A near tripling of the pass-rates defies both sociology and normal teacher expectations. How on earth did they do it? No, they didn’t shoot the weaker students and bury them behind the goalposts. Nor did they spike the water with Ritalin. They improved teaching and learning to a very high standard, using a strategy called ‘assertive mentoring’ or ‘catch them before they fall’ (see Teaching Today – a practical guide by Geoff Petty, chapters 47-48).

In order to use this strategy, your team must pass the ‘coffee test’. For example, if your department has trouble providing coffee and milk at break times (including spoons), then you may need an armed coup before embarking on this approach.
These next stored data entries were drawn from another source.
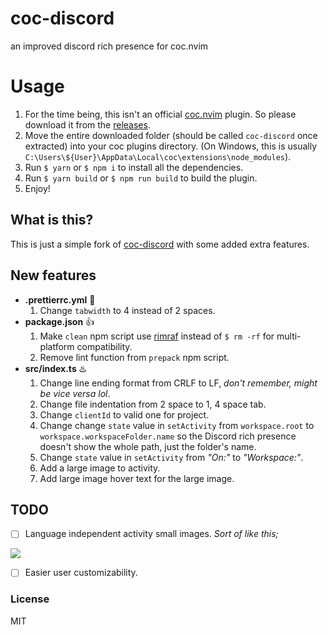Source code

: # coc-discord
an improved discord rich presence for coc.nvim

# Usage
1. For the time being, this isn't an official [coc.nvim](https://github.com/neoclide/coc.nvim) plugin. So please download it from the [releases](https://github.com/8cy/coc-discord/releases/latest).
2. Move the entire downloaded folder (should be called `coc-discord` once extracted) into your coc plugins directory. (On Windows, this is usually `C:\Users\${User}\AppData\Local\coc\extensions\node_modules`).
3. Run `$ yarn` or `$ npm i` to install all the dependencies.
4. Run `$ yarn build` or `$ npm run build` to build the plugin.
5. Enjoy!

## What is this?
This is just a simple fork of [coc-discord](https://github.com/amiralies/coc-discord) with some added extra features.

## New features
- **.prettierrc.yml** 🎱 
    1. Change `tabwidth` to 4 instead of 2 spaces.
- **package.json** 👍 
    1. Make `clean` npm script use [rimraf](https://www.npmjs.com/package/rimraf) instead of `$ rm -rf` for multi-platform compatibility.
    2. Remove lint function from `prepack` npm script.
- **src/index.ts** ♨️ 
    1. Change line ending format from CRLF to LF, *don't remember, might be vice versa lol*.
    2. Change file indentation from 2 space to 1, 4 space tab.
    3. Change `clientId` to valid one for project.
    4. Change change `state` value in `setActivity` from `workspace.root` to `workspace.workspaceFolder.name` so the Discord rich presence doesn't show the whole path, just the folder's name.
    5. Change `state` value in `setActivity` from *"On:"* to *"Workspace:"*.
    6. Add a large image to activity.
    7. Add large image hover text for the large image.

## TODO
- [ ] Language independent activity small images. *Sort of like this;*

![](https://strelizia.cc/1wallmCL9Pqo1hr8ol2tKX7fpQuhVEGQ.png)
- [ ] Easier user customizability.

### License
MIT
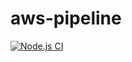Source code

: # aws-pipeline
[![Node.js CI](https://github.com/academygit/aws-pipeline/actions/workflows/node.js.yml/badge.svg)](https://github.com/academygit/aws-pipeline/actions/workflows/node.js.yml)
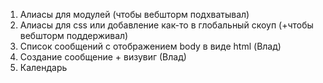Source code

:1. Алиасы для модулей (чтобы вебшторм подхватывал)
2. Алиасы для css или добавление как-то в глобальный скоуп (+чтобы вебшторм поддерживал)
3. Список сообщений с отображением body в видe html (Влад)
4. Создание сообщение + визувиг (Влад)
5. Календарь
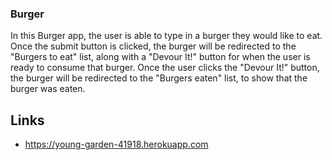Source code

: ### Burger

In this Burger app, the user is able to type in a burger they would like to eat. Once the submit button is clicked, the burger will be redirected to the "Burgers to eat" list, along with a "Devour It!" button for when the user is ready to consume that burger. Once the user clicks the "Devour It!" button, the burger will be redirected to the "Burgers eaten" list, to show that the burger was eaten.

## Links
* https://young-garden-41918.herokuapp.com
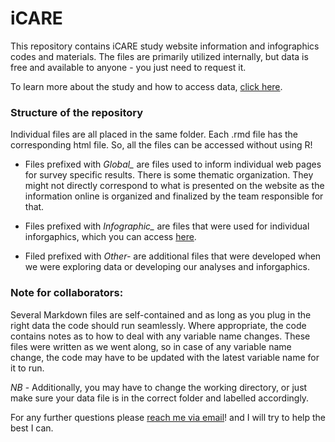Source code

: # iCARE

This repository contains iCARE study website information and infographics codes and materials. The files are primarily utilized internally, but data is free and available to anyone - you just need to request it.

To learn more about the study and how to access data, [click here](http://www.icarestudy.com/).


### Structure of the repository

Individual files are all placed in the same folder. Each .rmd file has the corresponding html file. So, all the files can be accessed without using R!

* Files prefixed with *Global_* are files used to inform individual web pages for survey specific results. There is some thematic organization. They might not directly correspond to what is presented on the website as the information online is organized and finalized by the team responsible for that.

* Files prefixed with *Infographic_* are files that were used for individual inforgaphics, which you can access [here](https://mbmc-cmcm.ca/covid19/research/infog/).

* Filed prefixed with *Other-* are additional files that were developed when we were exploring data or developing our analyses and inforgaphics.


### **Note for collaborators**:
Several Markdown files are self-contained and as long as you plug in the right data the code should run seamlessly. Where appropriate, the code contains notes as to how to deal with any variable name changes. These files were written as we went along, so in case of any variable name change, the code may have to be updated with the latest variable name for it to run.

*NB* - Additionally, you may have to change the working directory, or just make sure your data file is in the correct folder and labelled accordingly.

For any further questions please [reach me via email](mailto:dr.urska.kosir@gmail.com)! and I will try to help the best I can.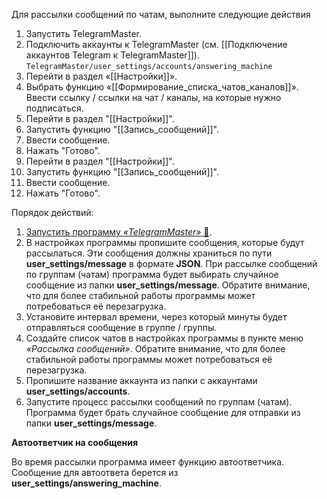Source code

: Для рассылки сообщений по чатам, выполните следующие действия

1. Запустить TelegramMaster.
2. Подключить аккаунты к TelegramMaster (см. [[Подключение аккаунтов Telegram к TelegramMaster]]). `TelegramMaster/user_settings/accounts/answering_machine`
3. Перейти в раздел «[[Настройки]]».
4. Выбрать функцию «[[Формирование_списка_чатов_каналов]]». Ввести ссылку / ссылки на чат / каналы, на которые нужно подписаться.
5. Перейти в раздел "[[Настройки]]".
6. Запустить функцию "[[Запись_сообщений]]".
7. Ввести сообщение.
8. Нажать "Готово".
9. Перейти в раздел "[[Настройки]]".
10. Запустить функцию "[[Запись_сообщений]]".
11. Ввести сообщение.
12. Нажать "Готово".



Порядок действий:  
  
1. <a href="#Запуск">Запустить программу _«TelegramMaster»_ 🚀</a>.  
2. В настройках программы пропишите сообщения, которые будут рассылаться. Эти сообщения должны храниться по пути   
**user_settings/message** в формате **JSON**. При рассылке сообщений по группам (чатам) программа будет выбирать случайное   
сообщение из папки **user_settings/message**. Обратите внимание, что для более стабильной работы программы может   
потребоваться её перезагрузка.  
3. Установите интервал времени, через который минуты будет отправляться сообщение в группе / группы.  
4. Создайте список чатов в настройках программы в пункте меню _«Рассылка сообщений»_. Обратите внимание, что для более   
стабильной работы программы может потребоваться её перезагрузка.  
5. Пропишите название аккаунта из папки с аккаунтами **user_settings/accounts**.  
6. Запустите процесс рассылки сообщений по группам (чатам).  
Программа будет брать случайное сообщение для отправки из папки **user_settings/message**.  
  
**Автоответчик на сообщения**  
  
Во время рассылки программа имеет функцию автоответчика. Сообщение для автоответа берется из <b>user_settings/answering_machine</b>.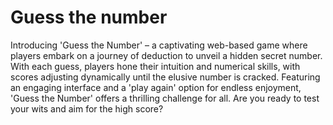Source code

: # Guess the number

Introducing 'Guess the Number' – a captivating web-based game where players embark on a journey of deduction to unveil a hidden secret number. With each guess, players hone their intuition and numerical skills, with scores adjusting dynamically until the elusive number is cracked. Featuring an engaging interface and a 'play again' option for endless enjoyment, 'Guess the Number' offers a thrilling challenge for all. Are you ready to test your wits and aim for the high score?
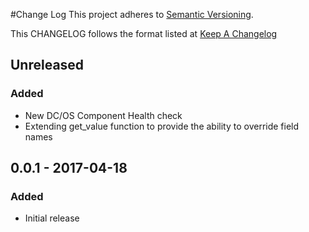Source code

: #Change Log
This project adheres to [Semantic Versioning](http://semver.org/).

This CHANGELOG follows the format listed at [Keep A Changelog](http://keepachangelog.com/)

## Unreleased
### Added
- New DC/OS Component Health check
- Extending get_value function to provide the ability to override field names
## 0.0.1 - 2017-04-18

### Added
- Initial release

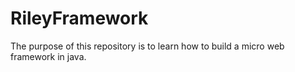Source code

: # RileyFramework
The purpose of this repository is to learn how to build a micro web framework in java.

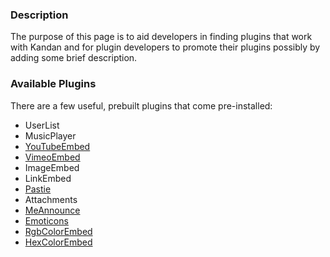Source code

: ### Description
The purpose of this page is to aid developers in finding plugins that work with Kandan and for plugin developers to promote their plugins possibly by adding some brief description.

### Available Plugins
There are a few useful, prebuilt plugins that come pre-installed:

* UserList
* MusicPlayer
* [YouTubeEmbed](https://github.com/kandanapp/kandan/wiki/Plugin-YouTube)
* [VimeoEmbed](https://github.com/kandanapp/kandan/wiki/Plugin-Vimeo)
* ImageEmbed
* LinkEmbed
* [Pastie](https://github.com/kandanapp/kandan/wiki/Plugin-Pastie)
* Attachments
* [MeAnnounce](https://github.com/kandanapp/kandan/wiki/Plugin-MeAnnounce)
* [Emoticons](https://github.com/kandanapp/kandan/wiki/Emoticons)
* [RgbColorEmbed](https://github.com/kandanapp/kandan/wiki/Plugin-Colors)
* [HexColorEmbed](https://github.com/kandanapp/kandan/wiki/Plugin-Colors)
Have a look at the flow diagram , and if you think ‘we do that already’ prepare

for some surprises. Most departments/colleges do something like this, but it only happens once every six weeks and the arrows can be missing. Student selfassessment is often missing too, and students are not usually off ered support and monitoring with their action plan.

Also, students can get away with failing to complete the action plan. Impressive colleges and their teachers and trainers, however, do what Hurworth School does. Take this example. Jake has already tried to grasp percentages unaided and failed.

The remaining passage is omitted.